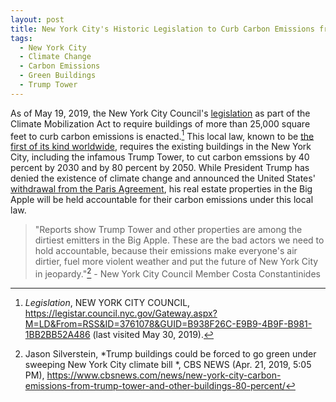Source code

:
 ```yaml
---
layout: post
title: New York City's Historic Legislation to Curb Carbon Emissions from Buildings Enacted
tags:
  - New York City
  - Climate Change
  - Carbon Emissions
  - Green Buildings
  - Trump Tower
---
```




As of May 19, 2019, the New York City Council's [legislation](https://council.nyc.gov/press/2019/04/18/1730/) as part of the Climate Mobilization Act to require buildings of more than 25,000 square feet to curb carbon emissions is enacted.[^1] This local law, known to be [the first of its kind worldwide](https://www.cbsnews.com/news/new-york-city-carbon-emissions-from-trump-tower-and-other-buildings-80-percent/), requires the existing buildings in the New York City, including the infamous Trump Tower, to cut carbon emssions by 40 percent by 2030 and by 80 percent by 2050. While President Trump has denied the existence of climate change and announced the United States' [withdrawal from the Paris Agreement](https://www.whitehouse.gov/briefings-statements/statement-president-trump-paris-climate-accord), his real estate properties in the Big Apple will be held accountable for their carbon emissions under this local law.

> "Reports show Trump Tower and other properties are among the dirtiest emitters in the Big Apple. These are the bad actors we need to hold accountable, because their emissions make everyone's air dirtier, fuel more violent weather and put the future of New York City in jeopardy."[^2] - New York City Council Member Costa Constantinides

[^1]: *Legislation*, NEW YORK CITY COUNCIL, <https://legistar.council.nyc.gov/Gateway.aspx?M=LD&From=RSS&ID=3761078&GUID=B938F26C-E9B9-4B9F-B981-1BB2BB52A486> (last visited May 30, 2019).
[^2]: Jason Silverstein, *Trump buildings could be forced to go green under sweeping New York City climate bill
*, CBS NEWS (Apr. 21, 2019, 5:05 PM), <https://www.cbsnews.com/news/new-york-city-carbon-emissions-from-trump-tower-and-other-buildings-80-percent/>
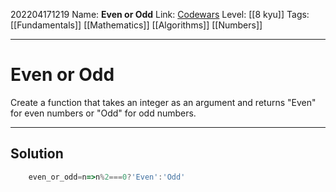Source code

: 202204171219
Name: **Even or Odd**
Link: [Codewars](https://www.codewars.com/kata/53da3dbb4a5168369a0000fe)
Level:  [[8 kyu]]
Tags: [[Fundamentals]] [[Mathematics]] [[Algorithms]] [[Numbers]]

---

# Even or Odd

Create a function that takes an integer as an argument and returns "Even" for even numbers or "Odd" for odd numbers.

---

## Solution

``` javascript
	even_or_odd=n=>n%2===0?'Even':'Odd'
```
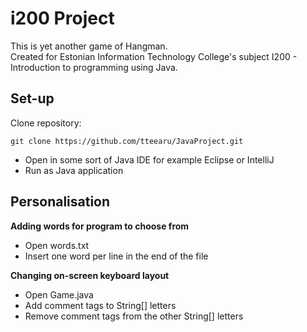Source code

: i200 Project
============

This is yet another game of  Hangman.\
Created for Estonian Information Technology College's subject I200 - Introduction to programming using Java.

Set-up
------

Clone repository:

```
git clone https://github.com/tteearu/JavaProject.git 
```

* Open in some sort of Java IDE for example Eclipse or IntelliJ
* Run as Java application

Personalisation
---------------

**Adding words for program to choose from**
* Open words.txt
* Insert one word per line in the end of the file

**Changing on-screen keyboard layout**
* Open Game.java
* Add comment tags to String[] letters
* Remove comment tags from the other String[] letters
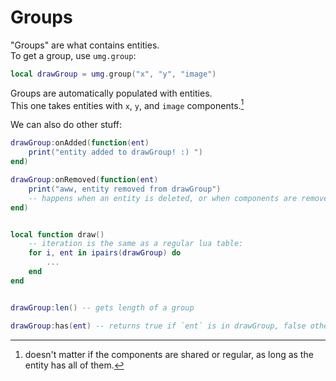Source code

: 

# Groups

"Groups" are what contains entities.<br/>
To get a group, use `umg.group`:


```lua
local drawGroup = umg.group("x", "y", "image")
```
Groups are automatically populated with entities.<br/>
This one takes entities with `x`, `y`, and `image` components.[^1]

We can also do other stuff:
```lua
drawGroup:onAdded(function(ent)
    print("entity added to drawGroup! :) ")
end)

drawGroup:onRemoved(function(ent)
    print("aww, entity removed from drawGroup")
    -- happens when an entity is deleted, or when components are removed
end)


local function draw()
    -- iteration is the same as a regular lua table:
    for i, ent in ipairs(drawGroup) do
        ...
    end
end


drawGroup:len() -- gets length of a group

drawGroup:has(ent) -- returns true if `ent` is in drawGroup, false otherwise.

```

[^1]: doesn't matter if the components are shared or regular, as long as the entity has all of them.

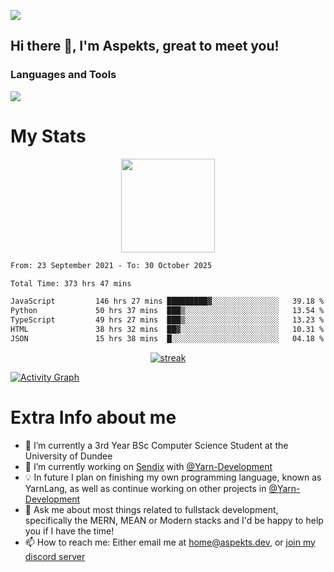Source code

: ![](https://komarev.com/ghpvc/?username=aspekts&color=red)
## Hi there 👋, I'm Aspekts, great to meet you!
### Languages and Tools
<p align="left"> <a href="https://github.com/aspekts"><img src="https://skillicons.dev/icons?i=nextjs,tailwind,cpp,flutter,raspberrypi,cloudflare,css,discordjs,express,fastapi,git,github,docker,vim,regex,html,js,jquery,nodejs,linux,md,mysql,postgresql,mongodb,netlify,py,react,supabase,ts,vscode"> </a> </p>

# My Stats
<p align="center">
<img height="150px" src="https://github-readme-stats.vercel.app/api?username=aspekts&hide_border=true&show_icons=true&count_private=true&theme=gruvbox&bg_color=151515" />
</p>

<!--START_SECTION:waka-->

```txt
From: 23 September 2021 - To: 30 October 2025

Total Time: 373 hrs 47 mins

JavaScript         146 hrs 27 mins █████████▓░░░░░░░░░░░░░░░   39.18 %
Python             50 hrs 37 mins  ███▒░░░░░░░░░░░░░░░░░░░░░   13.54 %
TypeScript         49 hrs 27 mins  ███▒░░░░░░░░░░░░░░░░░░░░░   13.23 %
HTML               38 hrs 32 mins  ██▓░░░░░░░░░░░░░░░░░░░░░░   10.31 %
JSON               15 hrs 38 mins  █░░░░░░░░░░░░░░░░░░░░░░░░   04.18 %
```

<!--END_SECTION:waka-->
<p align="center">
  <a href="https://github.com/aspekts">      
<img title="stats" alt="streak" src="https://github-readme-streak-stats.herokuapp.com/?user=aspekts&theme=dark&hide_border=true&stroke=f53b3b"/>
</a>
</p>
<a href="https://github.com/aspekts"><img alt="Activity Graph" src="https://github-readme-activity-graph.vercel.app/graph?username=aspekts&bg_color=0D1117&color=eca15b&line=eca15b&point=FFFFFF&hide_border=true" /></a>

# Extra Info about me
- 🌱 I’m currently a 3rd Year BSc Computer Science Student at the University of Dundee
- 🔭 I’m currently working on [Sendix](https://sendix.ai) with [@Yarn-Development](https://github.com/Yarn-Development)
- 💡 In future I plan on finishing my own programming language, known as YarnLang, as well as continue working on other projects in [@Yarn-Development](https://github.com/Yarn-Development)
- 💬 Ask me about most things related to fullstack development, specifically the MERN, MEAN or Modern stacks and I'd be happy to help you if I have the time!
- 📫 How to reach me: Either email me at home@aspekts.dev, or [join my discord server](https://discord.gg/GxGTHBC)


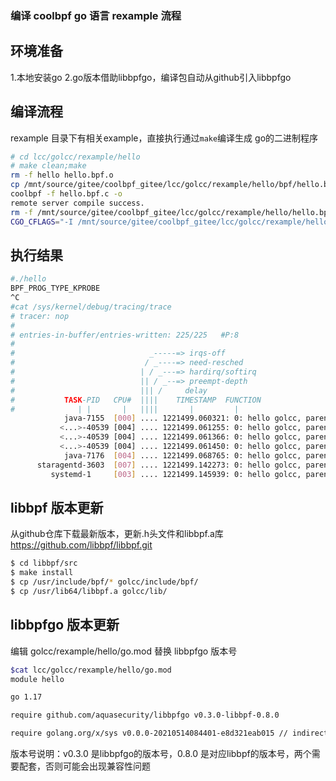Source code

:
### 编译 coolbpf go 语言 rexample 流程

## 环境准备
1.本地安装go
2.go版本借助libbpfgo，编译包自动从github引入libbpfgo
## 编译流程
rexample 目录下有相关example，直接执行通过`make`编译生成 go的二进制程序
```bash
# cd lcc/golcc/rexample/hello
# make clean;make
rm -f hello hello.bpf.o
cp /mnt/source/gitee/coolbpf_gitee/lcc/golcc/rexample/hello/bpf/hello.bpf.c /mnt/source/gitee/coolbpf_gitee/lcc/golcc/rexample/hello
coolbpf -f hello.bpf.c -o
remote server compile success.
rm -f /mnt/source/gitee/coolbpf_gitee/lcc/golcc/rexample/hello/hello.bpf.c
CGO_CFLAGS="-I /mnt/source/gitee/coolbpf_gitee/lcc/golcc/rexample/hello/../../include" CGO_LDFLAGS="/mnt/source/gitee/coolbpf_gitee/lcc/golcc/rexample/hello/../../lib/libbpf.a" go build -o hello
```

## 执行结果
```bash
#./hello 
BPF_PROG_TYPE_KPROBE
^C
#cat /sys/kernel/debug/tracing/trace
# tracer: nop
#
# entries-in-buffer/entries-written: 225/225   #P:8
#
#                              _-----=> irqs-off
#                             / _----=> need-resched
#                            | / _---=> hardirq/softirq
#                            || / _--=> preempt-depth
#                            ||| /     delay
#           TASK-PID   CPU#  ||||    TIMESTAMP  FUNCTION
#              | |       |   ||||       |         |
            java-7155  [000] .... 1221499.060321: 0: hello golcc, parent:85115e00
           <...>-40539 [004] .... 1221499.061255: 0: hello golcc, parent:fb95de00
           <...>-40539 [004] .... 1221499.061366: 0: hello golcc, parent:fb958000
           <...>-40539 [004] .... 1221499.061450: 0: hello golcc, parent:fb95c680
            java-7176  [004] .... 1221499.068765: 0: hello golcc, parent:fb95af00
      staragentd-3603  [007] .... 1221499.142273: 0: hello golcc, parent:b94f4680
         systemd-1     [003] .... 1221499.145939: 0: hello golcc, parent:8bcb5e00
```
## libbpf 版本更新
从github仓库下载最新版本，更新.h头文件和libbpf.a库
https://github.com/libbpf/libbpf.git
```bash
$ cd libbpf/src
$ make install
$ cp /usr/include/bpf/* golcc/include/bpf/
$ cp /usr/lib64/libbpf.a golcc/lib/
```
## libbpfgo 版本更新
编辑 golcc/rexample/hello/go.mod 替换 libbpfgo 版本号
```bash
$cat lcc/golcc/rexample/hello/go.mod
module hello

go 1.17

require github.com/aquasecurity/libbpfgo v0.3.0-libbpf-0.8.0

require golang.org/x/sys v0.0.0-20210514084401-e8d321eab015 // indirect
```
版本号说明：v0.3.0 是libbpfgo的版本号，0.8.0 是对应libbpf的版本号，两个需要配套，否则可能会出现兼容性问题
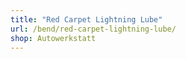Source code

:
 ```yaml
---
title: "Red Carpet Lightning Lube"
url: /bend/red-carpet-lightning-lube/
shop: Autowerkstatt
---
```

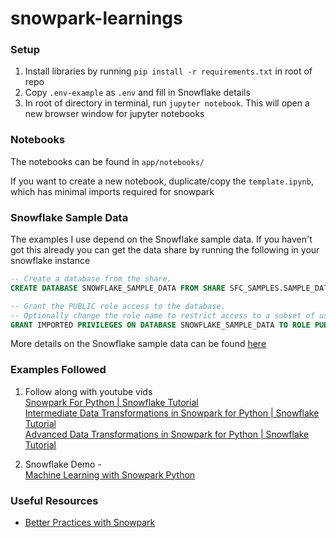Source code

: # snowpark-learnings

### Setup

1. Install libraries by running `pip install -r requirements.txt` in root of repo
2. Copy `.env-example` as `.env` and fill in Snowflake details
3. In root of directory in terminal, run `jupyter notebook`. This will open a new browser window for jupyter notebooks

### Notebooks
The notebooks can be found in `app/notebooks/`

If you want to create a new notebook, duplicate/copy the `template.ipynb`, which has minimal imports required for snowpark


### Snowflake Sample Data

The examples I use depend on the Snowflake sample data. If you haven't got this already
you can get the data share by running the following in your snowflake instance

```sql
-- Create a database from the share.
CREATE DATABASE SNOWFLAKE_SAMPLE_DATA FROM SHARE SFC_SAMPLES.SAMPLE_DATA;

-- Grant the PUBLIC role access to the database.
-- Optionally change the role name to restrict access to a subset of users.
GRANT IMPORTED PRIVILEGES ON DATABASE SNOWFLAKE_SAMPLE_DATA TO ROLE PUBLIC;
```

More details on the Snowflake sample data can be found [here](https://docs.snowflake.com/en/user-guide/sample-data-using)


### Examples Followed

1. Follow along with youtube vids  
   [Snowpark For Python | Snowflake Tutorial](https://youtu.be/udcFnIvXFnE)  
   [Intermediate Data Transformations in Snowpark for Python | Snowflake Tutorial](https://youtu.be/kKOMXL6U3AE)  
   [Advanced Data Transformations in Snowpark for Python | Snowflake Tutorial](https://youtu.be/WVUo_NCWclg)


2. Snowflake Demo -  
   [Machine Learning with Snowpark Python](https://quickstarts.snowflake.com/guide/getting_started_snowpark_machine_learning/?index=..%2F..index#0)


### Useful Resources

* [Better Practices with Snowpark](https://medium.com/snowflake/lets-talk-about-some-better-practices-with-snowpark-python-python-udfs-and-stored-procs-903314944402)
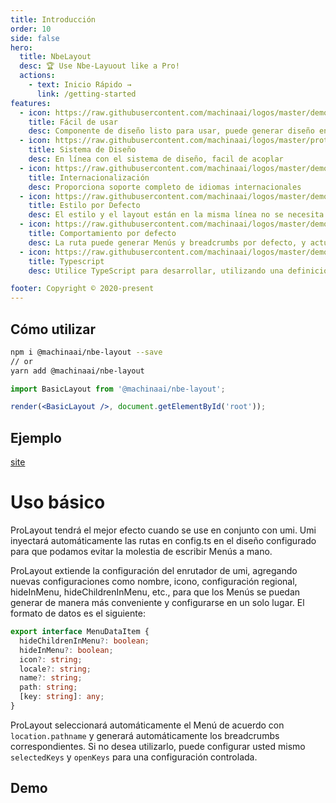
 ```yaml
---
title: Introducción
order: 10
side: false
hero:
  title: NbeLayout
  desc: 🏆 Use Nbe-Layuout like a Pro!
  actions:
    - text: Inicio Rápido →
      link: /getting-started
features:
  - icon: https://raw.githubusercontent.com/machinaai/logos/master/demo/13668549-b393-42a2-97c3-a6365ba87ac2_w96_h96.png
    title: Fácil de usar
    desc: Componente de diseño listo para usar, puede generar diseño en un solo paso
  - icon: https://raw.githubusercontent.com/machinaai/logos/master/prototype_small.png
    title: Sistema de Diseño
    desc: En línea con el sistema de diseño, facil de acoplar
  - icon: https://raw.githubusercontent.com/machinaai/logos/master/demo/89434dcf-5f1d-4362-9ce0-ab8012a85924_w96_h96.png
    title: Internacionalización
    desc: Proporciona soporte completo de idiomas internacionales 
  - icon: https://raw.githubusercontent.com/machinaai/logos/master/demo/A_-3XMTrwP85wAAAAAAAAAAABkARQnAQ.png
    title: Estilo por Defecto
    desc: El estilo y el layout están en la misma línea no se necesita ningún cambio adicional
  - icon: https://raw.githubusercontent.com/machinaai/logos/master/demo/decadf3f-b53a-4c48-83f3-a2faaccf9ff7_w96_h96.png
    title: Comportamiento por defecto
    desc: La ruta puede generar Menús y breadcrumbs por defecto, y actualizar automáticamente el título del navegador
  - icon: https://raw.githubusercontent.com/machinaai/logos/master/demo/67f75d56-0d62-47d6-a8a5-dbd0cb79a401_w96_h96.png
    title: Typescript
    desc: Utilice TypeScript para desarrollar, utilizando una definición de tipo de dato completo

footer: Copyright © 2020-present
---
```


## Cómo utilizar

```bash
npm i @machinaai/nbe-layout --save
// or
yarn add @machinaai/nbe-layout
```

```jsx | pure
import BasicLayout from '@machinaai/nbe-layout';

render(<BasicLayout />, document.getElementById('root'));
```

## Ejemplo

[site](https://designer.reboot.vc)

# Uso básico

ProLayout tendrá el mejor efecto cuando se use en conjunto con umi. Umi inyectará automáticamente las rutas en config.ts en el diseño configurado para que podamos evitar la molestia de escribir Menús a mano.

ProLayout extiende la configuración del enrutador de umi, agregando nuevas configuraciones como nombre, icono, configuración regional, hideInMenu, hideChildrenInMenu, etc., para que los Menús se puedan generar de manera más conveniente y configurarse en un solo lugar. El formato de datos es el siguiente:

```ts | pure
export interface MenuDataItem {
  hideChildrenInMenu?: boolean;
  hideInMenu?: boolean;
  icon?: string;
  locale?: string;
  name?: string;
  path: string;
  [key: string]: any;
}
```

ProLayout seleccionará automáticamente el Menú de acuerdo con `location.pathname` y generará automáticamente los breadcrumbs correspondientes. Si no desea utilizarlo, puede configurar usted mismo `selectedKeys` y `openKeys` para una configuración controlada.
## Demo

<code src="./demo/base.tsx" />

▶ [YOUR TASK] Copy out the lines above with "comment" in them.

▶ [RESPONSE AREA]
* Add comment tags to String[] letters
* Remove comment tags from the other String[] letters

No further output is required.